I sold my home last year. The UK Land Registry has made that price available as part of its Open Data initiative. Tools like Mouseprice and Zoopla suck this in to give the next person an idea of what this property is worth today.

But is it worth what they say? The property in question was sold for £248k in October 2013 and was previously rented out for £1,300pcm.

Zoopla says this is now (June 2014) worth £261k and the rental value would be £808pcm.

Mouseprice puts the current value at £435k.

I had a local agent value this as well. They said for a quick sale they would price at £295k and take offers at £285k.

This isn’t a slight toward Mouseprice and Zoopla, but surely they need to take a higher duty of care when presenting these random numbers to the world.
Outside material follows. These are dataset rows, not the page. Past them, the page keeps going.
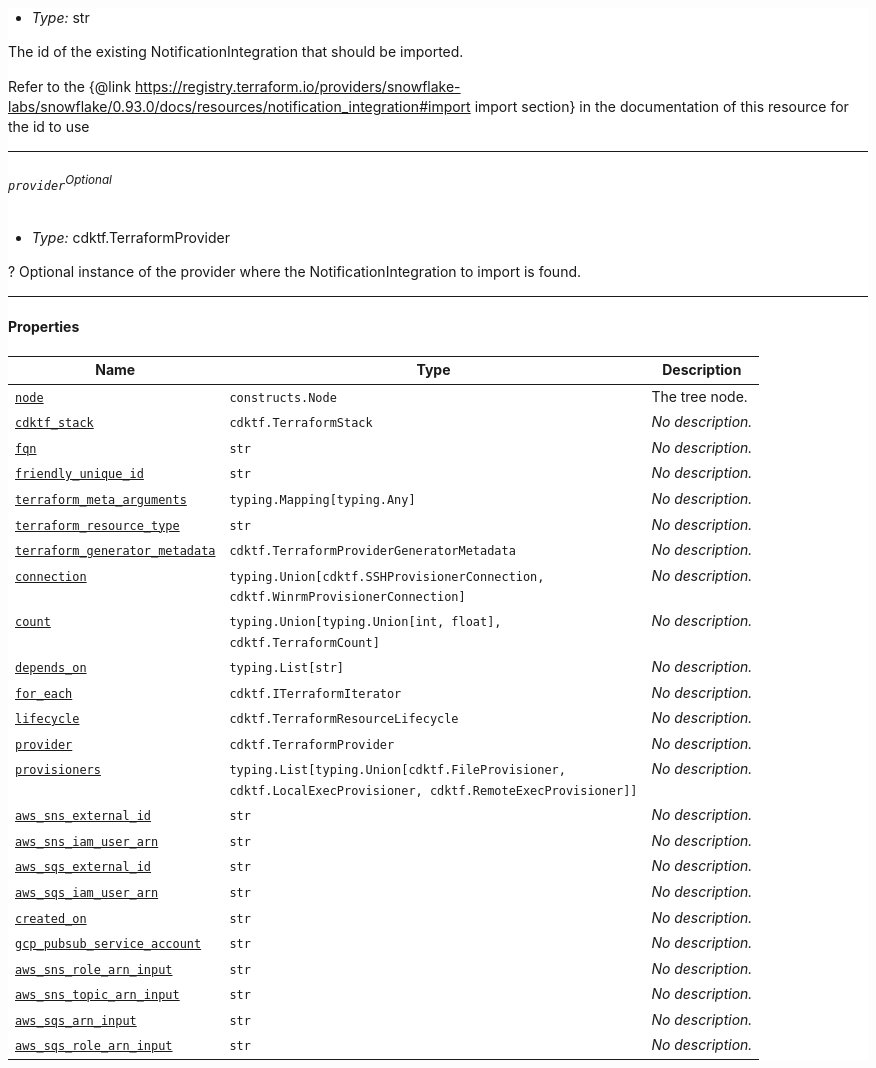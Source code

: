 - *Type:* str

The id of the existing NotificationIntegration that should be imported.

Refer to the {@link https://registry.terraform.io/providers/snowflake-labs/snowflake/0.93.0/docs/resources/notification_integration#import import section} in the documentation of this resource for the id to use

---

###### `provider`<sup>Optional</sup> <a name="provider" id="@cdktf/provider-snowflake.notificationIntegration.NotificationIntegration.generateConfigForImport.parameter.provider"></a>

- *Type:* cdktf.TerraformProvider

? Optional instance of the provider where the NotificationIntegration to import is found.

---

#### Properties <a name="Properties" id="Properties"></a>

| **Name** | **Type** | **Description** |
| --- | --- | --- |
| <code><a href="#@cdktf/provider-snowflake.notificationIntegration.NotificationIntegration.property.node">node</a></code> | <code>constructs.Node</code> | The tree node. |
| <code><a href="#@cdktf/provider-snowflake.notificationIntegration.NotificationIntegration.property.cdktfStack">cdktf_stack</a></code> | <code>cdktf.TerraformStack</code> | *No description.* |
| <code><a href="#@cdktf/provider-snowflake.notificationIntegration.NotificationIntegration.property.fqn">fqn</a></code> | <code>str</code> | *No description.* |
| <code><a href="#@cdktf/provider-snowflake.notificationIntegration.NotificationIntegration.property.friendlyUniqueId">friendly_unique_id</a></code> | <code>str</code> | *No description.* |
| <code><a href="#@cdktf/provider-snowflake.notificationIntegration.NotificationIntegration.property.terraformMetaArguments">terraform_meta_arguments</a></code> | <code>typing.Mapping[typing.Any]</code> | *No description.* |
| <code><a href="#@cdktf/provider-snowflake.notificationIntegration.NotificationIntegration.property.terraformResourceType">terraform_resource_type</a></code> | <code>str</code> | *No description.* |
| <code><a href="#@cdktf/provider-snowflake.notificationIntegration.NotificationIntegration.property.terraformGeneratorMetadata">terraform_generator_metadata</a></code> | <code>cdktf.TerraformProviderGeneratorMetadata</code> | *No description.* |
| <code><a href="#@cdktf/provider-snowflake.notificationIntegration.NotificationIntegration.property.connection">connection</a></code> | <code>typing.Union[cdktf.SSHProvisionerConnection, cdktf.WinrmProvisionerConnection]</code> | *No description.* |
| <code><a href="#@cdktf/provider-snowflake.notificationIntegration.NotificationIntegration.property.count">count</a></code> | <code>typing.Union[typing.Union[int, float], cdktf.TerraformCount]</code> | *No description.* |
| <code><a href="#@cdktf/provider-snowflake.notificationIntegration.NotificationIntegration.property.dependsOn">depends_on</a></code> | <code>typing.List[str]</code> | *No description.* |
| <code><a href="#@cdktf/provider-snowflake.notificationIntegration.NotificationIntegration.property.forEach">for_each</a></code> | <code>cdktf.ITerraformIterator</code> | *No description.* |
| <code><a href="#@cdktf/provider-snowflake.notificationIntegration.NotificationIntegration.property.lifecycle">lifecycle</a></code> | <code>cdktf.TerraformResourceLifecycle</code> | *No description.* |
| <code><a href="#@cdktf/provider-snowflake.notificationIntegration.NotificationIntegration.property.provider">provider</a></code> | <code>cdktf.TerraformProvider</code> | *No description.* |
| <code><a href="#@cdktf/provider-snowflake.notificationIntegration.NotificationIntegration.property.provisioners">provisioners</a></code> | <code>typing.List[typing.Union[cdktf.FileProvisioner, cdktf.LocalExecProvisioner, cdktf.RemoteExecProvisioner]]</code> | *No description.* |
| <code><a href="#@cdktf/provider-snowflake.notificationIntegration.NotificationIntegration.property.awsSnsExternalId">aws_sns_external_id</a></code> | <code>str</code> | *No description.* |
| <code><a href="#@cdktf/provider-snowflake.notificationIntegration.NotificationIntegration.property.awsSnsIamUserArn">aws_sns_iam_user_arn</a></code> | <code>str</code> | *No description.* |
| <code><a href="#@cdktf/provider-snowflake.notificationIntegration.NotificationIntegration.property.awsSqsExternalId">aws_sqs_external_id</a></code> | <code>str</code> | *No description.* |
| <code><a href="#@cdktf/provider-snowflake.notificationIntegration.NotificationIntegration.property.awsSqsIamUserArn">aws_sqs_iam_user_arn</a></code> | <code>str</code> | *No description.* |
| <code><a href="#@cdktf/provider-snowflake.notificationIntegration.NotificationIntegration.property.createdOn">created_on</a></code> | <code>str</code> | *No description.* |
| <code><a href="#@cdktf/provider-snowflake.notificationIntegration.NotificationIntegration.property.gcpPubsubServiceAccount">gcp_pubsub_service_account</a></code> | <code>str</code> | *No description.* |
| <code><a href="#@cdktf/provider-snowflake.notificationIntegration.NotificationIntegration.property.awsSnsRoleArnInput">aws_sns_role_arn_input</a></code> | <code>str</code> | *No description.* |
| <code><a href="#@cdktf/provider-snowflake.notificationIntegration.NotificationIntegration.property.awsSnsTopicArnInput">aws_sns_topic_arn_input</a></code> | <code>str</code> | *No description.* |
| <code><a href="#@cdktf/provider-snowflake.notificationIntegration.NotificationIntegration.property.awsSqsArnInput">aws_sqs_arn_input</a></code> | <code>str</code> | *No description.* |
| <code><a href="#@cdktf/provider-snowflake.notificationIntegration.NotificationIntegration.property.awsSqsRoleArnInput">aws_sqs_role_arn_input</a></code> | <code>str</code> | *No description.* |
It probably isn’t their fault; the meta data on ‘marketed’ property and ‘sold’ prices is neither linked nor accurate. In the same area, you could have a 4 bed property that is a house, a luxury apartment or an ex-council flat. If all are the same size (measured in square feet or square metres), then their values would be substancially different. Online tools just cannot ‘see’ this tangible difference.

The FindProperly ‘Cool Things’ certainly deserves a mention and is a step in the right direction: http://www.findproperly.co.uk/promo.php#.U6wDlPldXDY

Martin Lewis’s MoneySavingExpert probably need to caveat their consumer advice on home valuations to include a warning on the accuracy of online valuation tools: http://www.moneysavingexpert.com/mortgages/free-house-prices

If you are building a valuation tool, marketed prices would be a better place to start, as humans are making irrational decisions when coming up with numbers. After all, it is humans that make offers on homes; and they make those decisions on feeling rather than hard, cold numbers. Invariably, computer says yes, house buyer says no.